In Los Angeles, at Dolan’s Uyghur Cuisine (“Dolan” refers to a people or an area of the Uyghur region), employees sport black T-shirts with “Google Uyghurs” on the front and “#closethecamps” on the back. Their uniforms open conversations with customers, said owner Bugra Arkin.

Man in embroidered shirt and hat standing behind elaborately decorated containers (© Irfan Khan/Los Angeles Times)
Bugra Arkin owns Dolan’s Uyghur Cuisine in Los Angeles. (© Irfan Khan / Los Angeles Times)

Arkin, who came to the U.S. in 2015 to earn a master’s degree at the University of Southern California and opened the restaurant in 2019, frequently joins such conversations in order to share his personal story. He hasn’t been back to Urumqi, Xinjiang’s capital, since 2017 because the police told his family he’d have to go to a “reeducation center” upon return.

In fact, during Arkin’s last visit, local police drew his blood, recorded his voice, took photographs of him and questioned him about his activities in the U.S., he said. Months later, the CCP illegally imprisoned his father, friends and other relatives.

“That made me very frustrat[ed] and angry, because they were educated, have steady job(s), and never committed any crime against [the] communist government,” Arkin said via email. “They are all innocent.”

A culture in peril

Uyghurs speak a Turkic language and mostly practice Islam.

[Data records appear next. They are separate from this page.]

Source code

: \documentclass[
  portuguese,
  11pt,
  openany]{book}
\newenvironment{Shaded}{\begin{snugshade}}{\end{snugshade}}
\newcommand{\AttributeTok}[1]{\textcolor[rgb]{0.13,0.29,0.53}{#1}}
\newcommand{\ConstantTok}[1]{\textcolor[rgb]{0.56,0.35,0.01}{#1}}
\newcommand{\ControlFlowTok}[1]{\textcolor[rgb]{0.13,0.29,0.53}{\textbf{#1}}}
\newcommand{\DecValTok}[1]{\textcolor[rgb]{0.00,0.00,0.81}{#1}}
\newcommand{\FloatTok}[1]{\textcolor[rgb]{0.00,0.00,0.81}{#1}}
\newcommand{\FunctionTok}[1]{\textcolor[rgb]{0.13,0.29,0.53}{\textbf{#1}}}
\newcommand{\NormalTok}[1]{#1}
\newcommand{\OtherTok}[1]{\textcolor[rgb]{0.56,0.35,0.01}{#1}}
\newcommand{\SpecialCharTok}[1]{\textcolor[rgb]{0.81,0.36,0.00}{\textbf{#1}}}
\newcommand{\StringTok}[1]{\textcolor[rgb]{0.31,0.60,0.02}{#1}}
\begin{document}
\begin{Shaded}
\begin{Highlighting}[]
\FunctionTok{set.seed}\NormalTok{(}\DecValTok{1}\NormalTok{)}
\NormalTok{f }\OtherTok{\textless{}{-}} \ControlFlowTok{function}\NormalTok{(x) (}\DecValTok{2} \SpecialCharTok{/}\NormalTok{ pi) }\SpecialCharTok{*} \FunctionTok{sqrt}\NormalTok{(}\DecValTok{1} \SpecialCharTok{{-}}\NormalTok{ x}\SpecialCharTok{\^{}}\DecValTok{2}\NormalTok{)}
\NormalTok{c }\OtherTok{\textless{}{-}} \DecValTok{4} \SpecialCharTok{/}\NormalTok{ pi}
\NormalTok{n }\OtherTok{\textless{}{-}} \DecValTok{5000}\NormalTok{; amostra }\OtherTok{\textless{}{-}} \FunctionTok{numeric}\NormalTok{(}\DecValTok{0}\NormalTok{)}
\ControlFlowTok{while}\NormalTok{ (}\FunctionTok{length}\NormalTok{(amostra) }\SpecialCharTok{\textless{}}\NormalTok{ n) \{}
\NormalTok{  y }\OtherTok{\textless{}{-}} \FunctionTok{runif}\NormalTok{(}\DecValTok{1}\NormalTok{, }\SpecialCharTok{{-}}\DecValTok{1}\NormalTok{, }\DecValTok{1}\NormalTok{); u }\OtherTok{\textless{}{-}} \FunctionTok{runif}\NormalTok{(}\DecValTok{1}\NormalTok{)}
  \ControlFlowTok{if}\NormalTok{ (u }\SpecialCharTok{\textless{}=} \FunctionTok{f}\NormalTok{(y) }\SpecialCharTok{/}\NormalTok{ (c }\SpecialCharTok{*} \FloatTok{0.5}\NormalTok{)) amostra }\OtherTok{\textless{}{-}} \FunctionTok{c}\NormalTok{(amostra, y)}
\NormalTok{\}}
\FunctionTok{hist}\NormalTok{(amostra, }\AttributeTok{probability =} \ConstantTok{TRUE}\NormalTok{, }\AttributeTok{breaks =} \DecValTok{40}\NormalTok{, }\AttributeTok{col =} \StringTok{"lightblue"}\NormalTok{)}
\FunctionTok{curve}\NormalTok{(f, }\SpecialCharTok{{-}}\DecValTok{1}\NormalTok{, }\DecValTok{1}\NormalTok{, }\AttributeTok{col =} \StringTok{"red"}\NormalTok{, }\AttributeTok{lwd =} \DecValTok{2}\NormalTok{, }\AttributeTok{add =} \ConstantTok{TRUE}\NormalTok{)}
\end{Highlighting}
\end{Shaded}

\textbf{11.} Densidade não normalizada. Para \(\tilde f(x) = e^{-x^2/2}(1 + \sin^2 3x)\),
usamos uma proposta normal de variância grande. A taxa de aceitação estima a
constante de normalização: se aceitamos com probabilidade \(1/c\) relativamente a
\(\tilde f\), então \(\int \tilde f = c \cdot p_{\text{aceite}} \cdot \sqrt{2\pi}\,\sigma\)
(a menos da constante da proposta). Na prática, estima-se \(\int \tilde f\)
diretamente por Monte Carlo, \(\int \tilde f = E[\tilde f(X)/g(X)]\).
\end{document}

They had been living in East Turkestan for thousands of years before Communist China invaded the region in 1949 and renamed it Xinjiang, which means “new territory.”

Chinese authorities ratcheted up the repression of the Uyghurs in 2017, detaining more than 1 million of them along with ethnic Kazakhs and other Muslims in camps where they are forced to renounce their religious and ethnic identities.

The U.S. government has imposed sanctions on key Chinese officials, blocked products created with forced labor and warned businesses that make products in China to avoid sourcing products that are made by people working in Xinjiang under abusive conditions.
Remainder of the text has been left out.